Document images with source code
——————

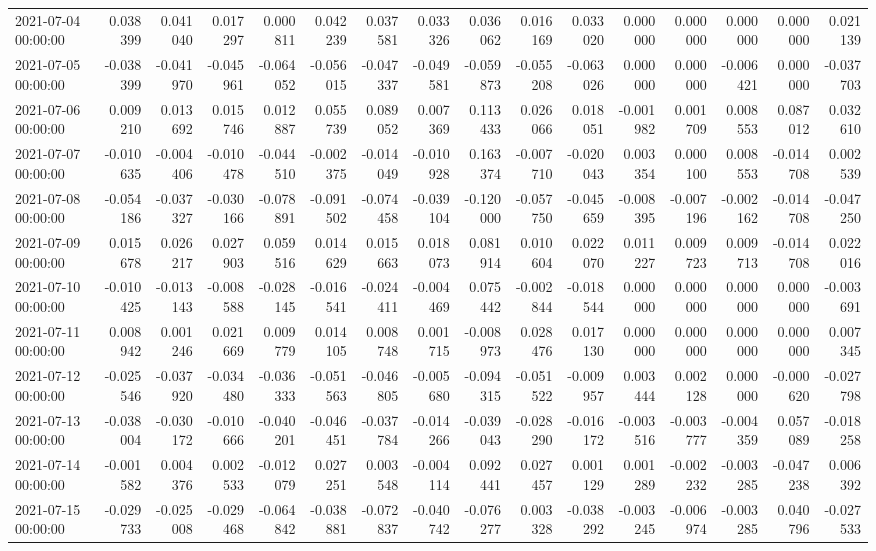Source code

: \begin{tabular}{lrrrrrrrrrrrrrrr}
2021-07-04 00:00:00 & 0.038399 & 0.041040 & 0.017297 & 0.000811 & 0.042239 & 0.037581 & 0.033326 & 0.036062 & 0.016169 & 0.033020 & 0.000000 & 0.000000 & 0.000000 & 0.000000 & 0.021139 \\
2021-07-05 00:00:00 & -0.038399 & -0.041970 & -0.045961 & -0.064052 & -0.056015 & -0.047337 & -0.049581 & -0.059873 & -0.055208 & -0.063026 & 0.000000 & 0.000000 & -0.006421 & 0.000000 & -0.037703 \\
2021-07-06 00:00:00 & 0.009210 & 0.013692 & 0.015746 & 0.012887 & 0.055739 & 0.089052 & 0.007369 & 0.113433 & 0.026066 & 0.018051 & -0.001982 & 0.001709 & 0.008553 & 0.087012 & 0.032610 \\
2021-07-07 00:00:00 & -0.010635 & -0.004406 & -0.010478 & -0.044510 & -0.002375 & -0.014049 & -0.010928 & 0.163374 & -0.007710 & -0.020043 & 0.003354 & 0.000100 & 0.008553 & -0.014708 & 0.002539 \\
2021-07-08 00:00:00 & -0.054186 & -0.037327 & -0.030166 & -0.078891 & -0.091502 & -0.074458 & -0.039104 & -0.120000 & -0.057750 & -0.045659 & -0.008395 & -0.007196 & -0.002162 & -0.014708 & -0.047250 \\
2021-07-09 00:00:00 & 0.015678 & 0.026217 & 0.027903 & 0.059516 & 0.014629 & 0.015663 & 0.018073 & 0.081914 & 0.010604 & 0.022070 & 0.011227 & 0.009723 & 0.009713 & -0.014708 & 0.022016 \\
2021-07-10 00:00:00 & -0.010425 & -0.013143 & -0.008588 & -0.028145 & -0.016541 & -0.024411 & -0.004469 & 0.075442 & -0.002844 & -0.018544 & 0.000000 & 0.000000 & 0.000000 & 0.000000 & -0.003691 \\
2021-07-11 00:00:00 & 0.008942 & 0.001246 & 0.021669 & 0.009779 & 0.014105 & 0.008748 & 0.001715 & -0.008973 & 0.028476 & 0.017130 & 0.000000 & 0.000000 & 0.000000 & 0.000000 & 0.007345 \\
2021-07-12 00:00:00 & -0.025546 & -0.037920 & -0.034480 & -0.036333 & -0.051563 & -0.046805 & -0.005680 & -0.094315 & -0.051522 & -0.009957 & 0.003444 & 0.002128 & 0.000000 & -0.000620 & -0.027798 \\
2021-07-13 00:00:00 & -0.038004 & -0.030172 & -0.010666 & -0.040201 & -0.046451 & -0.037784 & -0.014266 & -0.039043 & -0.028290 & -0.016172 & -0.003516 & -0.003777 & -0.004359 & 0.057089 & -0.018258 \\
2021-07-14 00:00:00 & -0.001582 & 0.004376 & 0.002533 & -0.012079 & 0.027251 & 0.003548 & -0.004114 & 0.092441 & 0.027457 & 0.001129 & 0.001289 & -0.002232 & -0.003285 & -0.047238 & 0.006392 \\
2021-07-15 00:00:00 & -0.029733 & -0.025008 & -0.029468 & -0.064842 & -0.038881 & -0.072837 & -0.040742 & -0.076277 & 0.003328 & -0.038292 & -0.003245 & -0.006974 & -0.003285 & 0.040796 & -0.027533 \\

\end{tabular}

——————

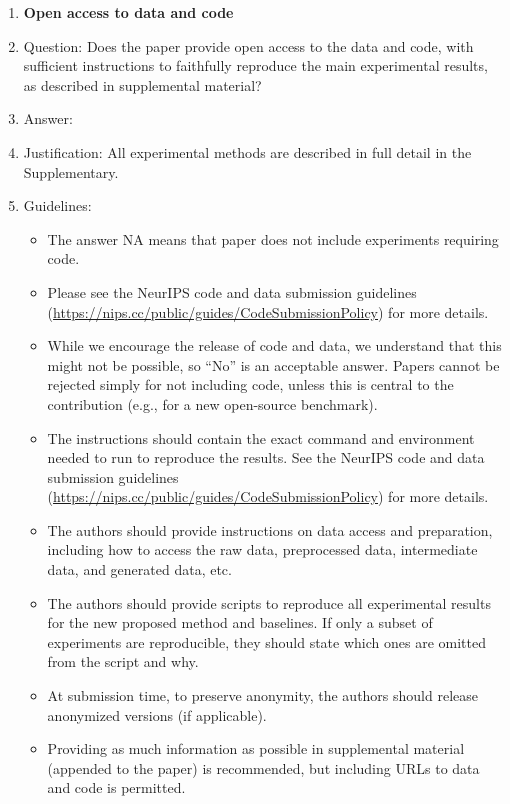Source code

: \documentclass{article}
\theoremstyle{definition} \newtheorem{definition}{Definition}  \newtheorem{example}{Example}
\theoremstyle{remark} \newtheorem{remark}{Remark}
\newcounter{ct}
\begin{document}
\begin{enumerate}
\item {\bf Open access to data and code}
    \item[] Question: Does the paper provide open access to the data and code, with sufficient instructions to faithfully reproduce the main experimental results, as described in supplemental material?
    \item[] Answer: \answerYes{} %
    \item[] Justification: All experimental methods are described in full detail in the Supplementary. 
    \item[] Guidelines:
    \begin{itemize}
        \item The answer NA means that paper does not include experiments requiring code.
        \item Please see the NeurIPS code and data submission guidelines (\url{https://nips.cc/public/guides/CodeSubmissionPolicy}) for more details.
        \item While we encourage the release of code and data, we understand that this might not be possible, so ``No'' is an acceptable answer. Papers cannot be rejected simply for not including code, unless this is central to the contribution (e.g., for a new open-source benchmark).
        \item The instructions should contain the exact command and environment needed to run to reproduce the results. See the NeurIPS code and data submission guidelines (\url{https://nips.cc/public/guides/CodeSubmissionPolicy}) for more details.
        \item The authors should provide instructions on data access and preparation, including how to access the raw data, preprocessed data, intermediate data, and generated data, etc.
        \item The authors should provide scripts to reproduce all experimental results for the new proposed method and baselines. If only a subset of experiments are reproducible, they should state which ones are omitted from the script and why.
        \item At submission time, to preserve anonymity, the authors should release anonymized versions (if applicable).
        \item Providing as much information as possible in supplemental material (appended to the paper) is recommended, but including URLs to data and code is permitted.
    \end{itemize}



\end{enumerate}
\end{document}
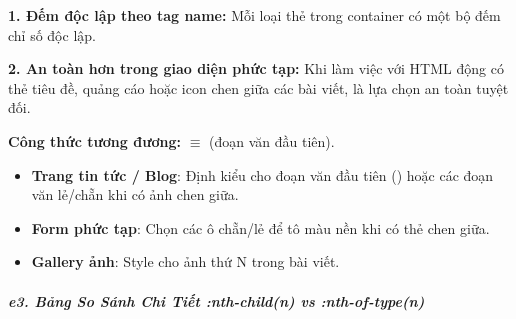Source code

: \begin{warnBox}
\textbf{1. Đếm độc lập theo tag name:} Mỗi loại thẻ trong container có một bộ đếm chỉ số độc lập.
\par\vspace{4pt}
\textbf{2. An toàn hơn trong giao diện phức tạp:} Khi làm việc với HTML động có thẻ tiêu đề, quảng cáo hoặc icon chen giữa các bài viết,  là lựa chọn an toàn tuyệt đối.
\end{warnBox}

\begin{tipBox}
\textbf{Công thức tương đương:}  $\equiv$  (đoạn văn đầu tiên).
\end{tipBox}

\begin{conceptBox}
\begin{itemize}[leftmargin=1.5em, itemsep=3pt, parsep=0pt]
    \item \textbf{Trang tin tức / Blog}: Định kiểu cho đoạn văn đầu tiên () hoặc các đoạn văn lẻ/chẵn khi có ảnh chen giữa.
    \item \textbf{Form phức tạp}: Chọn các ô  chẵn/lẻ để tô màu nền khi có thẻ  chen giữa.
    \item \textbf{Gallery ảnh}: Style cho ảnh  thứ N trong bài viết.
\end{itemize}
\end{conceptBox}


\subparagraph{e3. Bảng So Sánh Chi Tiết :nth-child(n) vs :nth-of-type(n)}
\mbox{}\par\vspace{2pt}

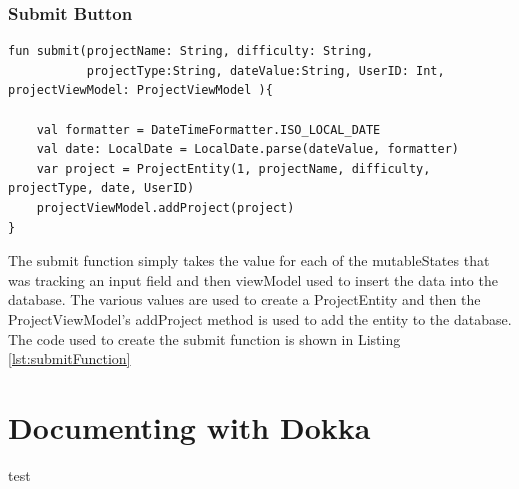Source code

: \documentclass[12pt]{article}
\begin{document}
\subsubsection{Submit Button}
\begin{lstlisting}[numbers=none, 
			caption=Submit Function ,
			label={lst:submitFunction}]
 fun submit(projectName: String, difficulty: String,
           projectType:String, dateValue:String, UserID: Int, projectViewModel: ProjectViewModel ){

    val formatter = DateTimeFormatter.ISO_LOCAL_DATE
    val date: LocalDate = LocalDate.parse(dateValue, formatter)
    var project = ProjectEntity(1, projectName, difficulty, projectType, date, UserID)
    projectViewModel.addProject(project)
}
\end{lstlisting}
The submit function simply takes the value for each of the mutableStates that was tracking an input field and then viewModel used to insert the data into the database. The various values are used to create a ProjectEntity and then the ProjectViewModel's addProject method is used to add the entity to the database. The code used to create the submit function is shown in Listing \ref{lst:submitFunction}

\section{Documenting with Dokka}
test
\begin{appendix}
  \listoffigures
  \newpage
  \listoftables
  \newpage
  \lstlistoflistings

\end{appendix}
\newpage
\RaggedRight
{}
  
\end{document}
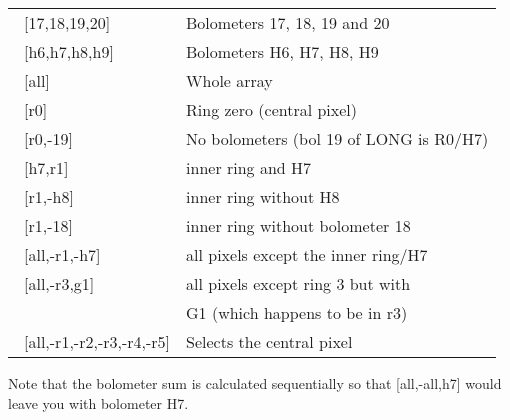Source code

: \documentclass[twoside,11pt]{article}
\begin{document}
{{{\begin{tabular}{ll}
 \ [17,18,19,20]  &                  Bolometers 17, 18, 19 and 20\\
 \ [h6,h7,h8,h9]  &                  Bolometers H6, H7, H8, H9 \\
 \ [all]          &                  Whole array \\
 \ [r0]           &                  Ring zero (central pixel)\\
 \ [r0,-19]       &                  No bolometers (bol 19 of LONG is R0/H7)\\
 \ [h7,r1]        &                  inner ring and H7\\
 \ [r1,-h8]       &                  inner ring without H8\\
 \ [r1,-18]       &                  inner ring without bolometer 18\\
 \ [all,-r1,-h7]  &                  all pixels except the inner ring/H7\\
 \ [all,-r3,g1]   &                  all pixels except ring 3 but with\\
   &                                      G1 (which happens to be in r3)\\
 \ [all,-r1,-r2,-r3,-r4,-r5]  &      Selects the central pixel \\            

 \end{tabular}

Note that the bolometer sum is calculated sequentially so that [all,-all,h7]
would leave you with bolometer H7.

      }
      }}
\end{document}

——————

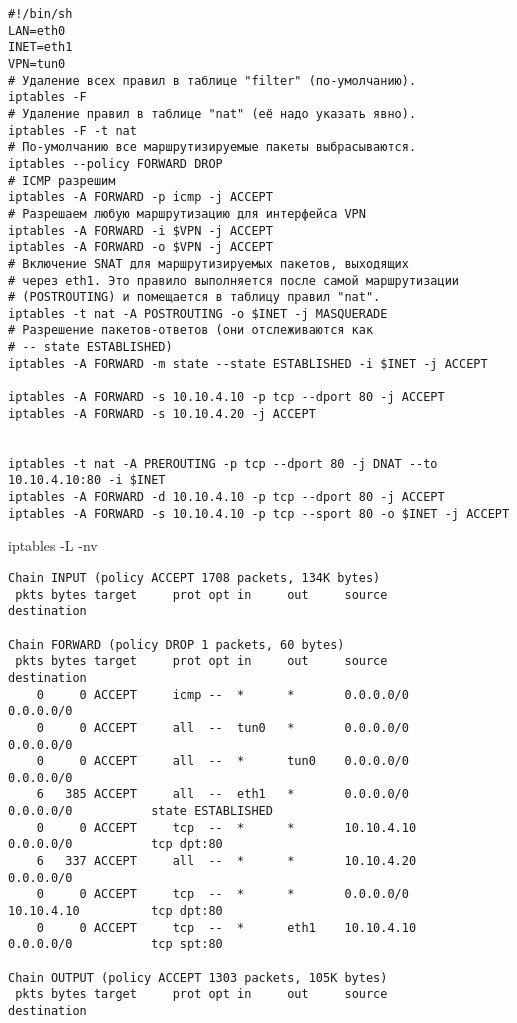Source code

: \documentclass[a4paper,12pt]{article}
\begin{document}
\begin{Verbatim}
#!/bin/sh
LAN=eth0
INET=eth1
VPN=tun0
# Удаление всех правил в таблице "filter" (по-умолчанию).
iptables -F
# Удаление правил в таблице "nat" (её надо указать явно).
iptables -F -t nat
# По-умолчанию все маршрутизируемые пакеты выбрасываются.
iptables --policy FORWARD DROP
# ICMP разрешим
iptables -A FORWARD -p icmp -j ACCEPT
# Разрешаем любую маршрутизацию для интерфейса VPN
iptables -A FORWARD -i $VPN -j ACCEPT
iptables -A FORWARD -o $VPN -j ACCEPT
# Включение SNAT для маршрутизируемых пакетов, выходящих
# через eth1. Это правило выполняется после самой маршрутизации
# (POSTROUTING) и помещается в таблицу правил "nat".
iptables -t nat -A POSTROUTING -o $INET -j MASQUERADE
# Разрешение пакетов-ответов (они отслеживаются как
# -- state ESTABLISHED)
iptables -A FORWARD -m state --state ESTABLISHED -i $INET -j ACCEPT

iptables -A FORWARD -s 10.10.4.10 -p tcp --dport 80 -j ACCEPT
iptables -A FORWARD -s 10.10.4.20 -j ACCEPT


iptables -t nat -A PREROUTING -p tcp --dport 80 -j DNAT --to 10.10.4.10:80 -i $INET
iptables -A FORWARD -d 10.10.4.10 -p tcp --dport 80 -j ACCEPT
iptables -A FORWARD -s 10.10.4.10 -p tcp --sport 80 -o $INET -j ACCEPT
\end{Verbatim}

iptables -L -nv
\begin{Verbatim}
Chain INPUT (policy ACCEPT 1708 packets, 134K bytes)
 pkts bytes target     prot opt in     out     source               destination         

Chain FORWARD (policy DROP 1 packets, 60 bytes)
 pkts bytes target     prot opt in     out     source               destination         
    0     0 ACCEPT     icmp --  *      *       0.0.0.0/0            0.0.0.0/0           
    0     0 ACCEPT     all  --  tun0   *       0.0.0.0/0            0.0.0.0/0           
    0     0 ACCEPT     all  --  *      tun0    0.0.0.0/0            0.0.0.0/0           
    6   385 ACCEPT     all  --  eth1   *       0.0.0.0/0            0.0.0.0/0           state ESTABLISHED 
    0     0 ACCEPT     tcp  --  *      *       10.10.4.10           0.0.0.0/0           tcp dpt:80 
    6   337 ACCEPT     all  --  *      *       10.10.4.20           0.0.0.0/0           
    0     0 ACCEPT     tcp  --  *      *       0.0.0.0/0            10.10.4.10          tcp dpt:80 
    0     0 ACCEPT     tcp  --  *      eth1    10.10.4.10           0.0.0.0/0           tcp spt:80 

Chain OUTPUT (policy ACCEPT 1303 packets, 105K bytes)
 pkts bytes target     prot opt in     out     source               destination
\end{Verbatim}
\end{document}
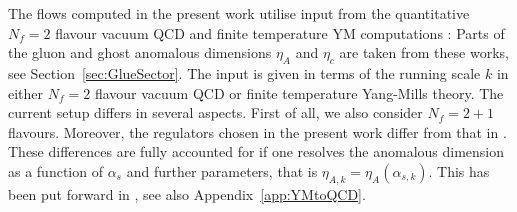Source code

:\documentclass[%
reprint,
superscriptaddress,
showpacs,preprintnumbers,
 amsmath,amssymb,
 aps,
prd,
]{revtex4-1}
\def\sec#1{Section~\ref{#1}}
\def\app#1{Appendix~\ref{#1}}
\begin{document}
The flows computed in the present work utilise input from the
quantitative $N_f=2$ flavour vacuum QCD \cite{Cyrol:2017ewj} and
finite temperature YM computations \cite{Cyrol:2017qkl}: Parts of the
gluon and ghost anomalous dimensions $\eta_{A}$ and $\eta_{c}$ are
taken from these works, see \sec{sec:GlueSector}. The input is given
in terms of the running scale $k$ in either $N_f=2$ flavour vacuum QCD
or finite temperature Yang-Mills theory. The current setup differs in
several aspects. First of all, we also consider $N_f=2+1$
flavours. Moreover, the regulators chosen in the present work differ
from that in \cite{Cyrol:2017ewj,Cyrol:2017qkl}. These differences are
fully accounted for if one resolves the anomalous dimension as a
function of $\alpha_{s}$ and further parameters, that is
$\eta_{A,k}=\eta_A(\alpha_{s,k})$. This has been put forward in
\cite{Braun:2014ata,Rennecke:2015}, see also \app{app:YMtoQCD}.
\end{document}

——————

**About this exercise:**
For each line in the records that holds "POSTROUTING", show that line as it stands.

**Reply:**
# (POSTROUTING) и помещается в таблицу правил "nat".
iptables -t nat -A POSTROUTING -o $INET -j MASQUERADE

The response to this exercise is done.